▶ Your goal:
Under no circumstances alter the records; copy each one exactly.

Recorded data:
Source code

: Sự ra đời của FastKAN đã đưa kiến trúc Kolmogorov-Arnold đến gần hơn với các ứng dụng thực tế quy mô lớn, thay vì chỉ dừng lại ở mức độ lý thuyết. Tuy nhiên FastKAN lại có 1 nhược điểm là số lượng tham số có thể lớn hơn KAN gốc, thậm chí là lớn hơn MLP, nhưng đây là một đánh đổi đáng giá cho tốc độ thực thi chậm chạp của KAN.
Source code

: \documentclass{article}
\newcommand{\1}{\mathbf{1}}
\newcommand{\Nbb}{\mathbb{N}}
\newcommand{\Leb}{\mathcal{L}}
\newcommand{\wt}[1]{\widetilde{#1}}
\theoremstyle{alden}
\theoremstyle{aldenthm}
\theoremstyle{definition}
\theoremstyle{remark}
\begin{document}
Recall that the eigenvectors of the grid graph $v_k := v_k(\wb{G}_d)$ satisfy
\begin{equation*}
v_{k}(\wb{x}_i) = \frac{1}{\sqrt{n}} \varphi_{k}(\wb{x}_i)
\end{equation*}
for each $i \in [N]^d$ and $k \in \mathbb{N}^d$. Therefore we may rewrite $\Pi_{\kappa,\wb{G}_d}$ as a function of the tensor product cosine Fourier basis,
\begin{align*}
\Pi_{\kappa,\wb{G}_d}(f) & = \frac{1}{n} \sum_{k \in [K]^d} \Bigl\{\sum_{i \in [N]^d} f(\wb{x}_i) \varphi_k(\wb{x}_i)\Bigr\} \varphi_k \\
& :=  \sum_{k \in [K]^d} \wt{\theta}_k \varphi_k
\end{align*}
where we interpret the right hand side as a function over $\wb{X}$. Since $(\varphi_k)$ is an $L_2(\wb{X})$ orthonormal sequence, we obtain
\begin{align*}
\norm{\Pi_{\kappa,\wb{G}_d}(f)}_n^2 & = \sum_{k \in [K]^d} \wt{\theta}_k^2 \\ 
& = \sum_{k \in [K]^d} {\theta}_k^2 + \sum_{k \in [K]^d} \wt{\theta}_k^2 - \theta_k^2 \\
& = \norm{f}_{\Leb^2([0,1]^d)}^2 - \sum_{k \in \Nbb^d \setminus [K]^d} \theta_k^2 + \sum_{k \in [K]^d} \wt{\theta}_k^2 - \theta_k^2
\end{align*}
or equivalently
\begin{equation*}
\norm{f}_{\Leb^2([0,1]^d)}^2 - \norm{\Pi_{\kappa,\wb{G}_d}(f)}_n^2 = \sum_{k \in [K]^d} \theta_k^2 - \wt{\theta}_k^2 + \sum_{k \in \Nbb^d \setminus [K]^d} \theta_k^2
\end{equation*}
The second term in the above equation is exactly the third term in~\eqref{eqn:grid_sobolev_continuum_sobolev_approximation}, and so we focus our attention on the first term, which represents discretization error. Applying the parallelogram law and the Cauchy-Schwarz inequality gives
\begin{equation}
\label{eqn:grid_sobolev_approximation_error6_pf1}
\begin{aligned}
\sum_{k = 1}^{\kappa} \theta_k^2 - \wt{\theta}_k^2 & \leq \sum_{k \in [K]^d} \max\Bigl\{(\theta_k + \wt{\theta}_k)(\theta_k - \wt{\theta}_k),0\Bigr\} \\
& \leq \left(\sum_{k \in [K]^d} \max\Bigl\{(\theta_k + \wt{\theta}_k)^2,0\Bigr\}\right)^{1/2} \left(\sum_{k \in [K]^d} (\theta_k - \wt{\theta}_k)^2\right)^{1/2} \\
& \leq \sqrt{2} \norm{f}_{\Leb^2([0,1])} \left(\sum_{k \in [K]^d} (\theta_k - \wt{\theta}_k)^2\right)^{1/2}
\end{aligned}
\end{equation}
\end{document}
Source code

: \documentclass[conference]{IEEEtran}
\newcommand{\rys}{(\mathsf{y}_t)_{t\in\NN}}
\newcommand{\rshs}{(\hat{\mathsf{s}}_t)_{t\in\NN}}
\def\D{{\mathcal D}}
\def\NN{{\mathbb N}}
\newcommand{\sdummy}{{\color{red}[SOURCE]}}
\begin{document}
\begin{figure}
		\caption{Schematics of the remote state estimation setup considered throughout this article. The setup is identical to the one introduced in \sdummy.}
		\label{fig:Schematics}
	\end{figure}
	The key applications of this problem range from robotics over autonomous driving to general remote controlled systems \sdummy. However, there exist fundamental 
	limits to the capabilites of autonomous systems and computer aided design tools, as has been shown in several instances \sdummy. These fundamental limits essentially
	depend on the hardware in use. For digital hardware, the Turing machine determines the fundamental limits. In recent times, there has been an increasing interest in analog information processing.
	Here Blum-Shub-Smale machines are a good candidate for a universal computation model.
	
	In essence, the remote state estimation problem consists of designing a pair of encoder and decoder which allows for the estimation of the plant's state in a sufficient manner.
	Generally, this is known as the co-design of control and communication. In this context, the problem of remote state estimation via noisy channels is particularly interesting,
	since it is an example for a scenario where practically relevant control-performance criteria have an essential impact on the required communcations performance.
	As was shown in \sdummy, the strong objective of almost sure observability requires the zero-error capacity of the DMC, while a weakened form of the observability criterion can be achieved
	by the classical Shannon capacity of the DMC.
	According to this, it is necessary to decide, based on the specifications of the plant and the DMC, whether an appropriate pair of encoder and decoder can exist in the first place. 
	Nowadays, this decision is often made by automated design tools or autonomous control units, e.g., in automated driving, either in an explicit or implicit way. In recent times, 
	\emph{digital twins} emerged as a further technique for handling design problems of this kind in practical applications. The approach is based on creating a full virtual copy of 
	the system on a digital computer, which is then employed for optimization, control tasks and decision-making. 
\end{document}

▶ Result of this task:
Source code

: Sự ra đời của FastKAN đã đưa kiến trúc Kolmogorov-Arnold đến gần hơn với các ứng dụng thực tế quy mô lớn, thay vì chỉ dừng lại ở mức độ lý thuyết. Tuy nhiên FastKAN lại có 1 nhược điểm là số lượng tham số có thể lớn hơn KAN gốc, thậm chí là lớn hơn MLP, nhưng đây là một đánh đổi đáng giá cho tốc độ thực thi chậm chạp của KAN.
Source code

: \documentclass{article}
\newcommand{\1}{\mathbf{1}}
\newcommand{\Nbb}{\mathbb{N}}
\newcommand{\Leb}{\mathcal{L}}
\newcommand{\wt}[1]{\widetilde{#1}}
\theoremstyle{alden}
\theoremstyle{aldenthm}
\theoremstyle{definition}
\theoremstyle{remark}
\begin{document}
Recall that the eigenvectors of the grid graph $v_k := v_k(\wb{G}_d)$ satisfy
\begin{equation*}
v_{k}(\wb{x}_i) = \frac{1}{\sqrt{n}} \varphi_{k}(\wb{x}_i)
\end{equation*}
for each $i \in [N]^d$ and $k \in \mathbb{N}^d$. Therefore we may rewrite $\Pi_{\kappa,\wb{G}_d}$ as a function of the tensor product cosine Fourier basis,
\begin{align*}
\Pi_{\kappa,\wb{G}_d}(f) & = \frac{1}{n} \sum_{k \in [K]^d} \Bigl\{\sum_{i \in [N]^d} f(\wb{x}_i) \varphi_k(\wb{x}_i)\Bigr\} \varphi_k \\
& :=  \sum_{k \in [K]^d} \wt{\theta}_k \varphi_k
\end{align*}
where we interpret the right hand side as a function over $\wb{X}$. Since $(\varphi_k)$ is an $L_2(\wb{X})$ orthonormal sequence, we obtain
\begin{align*}
\norm{\Pi_{\kappa,\wb{G}_d}(f)}_n^2 & = \sum_{k \in [K]^d} \wt{\theta}_k^2 \\ 
& = \sum_{k \in [K]^d} {\theta}_k^2 + \sum_{k \in [K]^d} \wt{\theta}_k^2 - \theta_k^2 \\
& = \norm{f}_{\Leb^2([0,1]^d)}^2 - \sum_{k \in \Nbb^d \setminus [K]^d} \theta_k^2 + \sum_{k \in [K]^d} \wt{\theta}_k^2 - \theta_k^2
\end{align*}
or equivalently
\begin{equation*}
\norm{f}_{\Leb^2([0,1]^d)}^2 - \norm{\Pi_{\kappa,\wb{G}_d}(f)}_n^2 = \sum_{k \in [K]^d} \theta_k^2 - \wt{\theta}_k^2 + \sum_{k \in \Nbb^d \setminus [K]^d} \theta_k^2
\end{equation*}
The second term in the above equation is exactly the third term in~\eqref{eqn:grid_sobolev_continuum_sobolev_approximation}, and so we focus our attention on the first term, which represents discretization error. Applying the parallelogram law and the Cauchy-Schwarz inequality gives
\begin{equation}
\label{eqn:grid_sobolev_approximation_error6_pf1}
\begin{aligned}
\sum_{k = 1}^{\kappa} \theta_k^2 - \wt{\theta}_k^2 & \leq \sum_{k \in [K]^d} \max\Bigl\{(\theta_k + \wt{\theta}_k)(\theta_k - \wt{\theta}_k),0\Bigr\} \\
& \leq \left(\sum_{k \in [K]^d} \max\Bigl\{(\theta_k + \wt{\theta}_k)^2,0\Bigr\}\right)^{1/2} \left(\sum_{k \in [K]^d} (\theta_k - \wt{\theta}_k)^2\right)^{1/2} \\
& \leq \sqrt{2} \norm{f}_{\Leb^2([0,1])} \left(\sum_{k \in [K]^d} (\theta_k - \wt{\theta}_k)^2\right)^{1/2}
\end{aligned}
\end{equation}
\end{document}
Source code

: \documentclass[conference]{IEEEtran}
\newcommand{\rys}{(\mathsf{y}_t)_{t\in\NN}}
\newcommand{\rshs}{(\hat{\mathsf{s}}_t)_{t\in\NN}}
\def\D{{\mathcal D}}
\def\NN{{\mathbb N}}
\newcommand{\sdummy}{{\color{red}[SOURCE]}}
\begin{document}
\begin{figure}
		\caption{Schematics of the remote state estimation setup considered throughout this article. The setup is identical to the one introduced in \sdummy.}
		\label{fig:Schematics}
	\end{figure}
	The key applications of this problem range from robotics over autonomous driving to general remote controlled systems \sdummy. However, there exist fundamental 
	limits to the capabilites of autonomous systems and computer aided design tools, as has been shown in several instances \sdummy. These fundamental limits essentially
	depend on the hardware in use. For digital hardware, the Turing machine determines the fundamental limits. In recent times, there has been an increasing interest in analog information processing.
	Here Blum-Shub-Smale machines are a good candidate for a universal computation model.
	
	In essence, the remote state estimation problem consists of designing a pair of encoder and decoder which allows for the estimation of the plant's state in a sufficient manner.
	Generally, this is known as the co-design of control and communication. In this context, the problem of remote state estimation via noisy channels is particularly interesting,
	since it is an example for a scenario where practically relevant control-performance criteria have an essential impact on the required communcations performance.
	As was shown in \sdummy, the strong objective of almost sure observability requires the zero-error capacity of the DMC, while a weakened form of the observability criterion can be achieved
	by the classical Shannon capacity of the DMC.
	According to this, it is necessary to decide, based on the specifications of the plant and the DMC, whether an appropriate pair of encoder and decoder can exist in the first place. 
	Nowadays, this decision is often made by automated design tools or autonomous control units, e.g., in automated driving, either in an explicit or implicit way. In recent times, 
	\emph{digital twins} emerged as a further technique for handling design problems of this kind in practical applications. The approach is based on creating a full virtual copy of 
	the system on a digital computer, which is then employed for optimization, control tasks and decision-making. 
\end{document}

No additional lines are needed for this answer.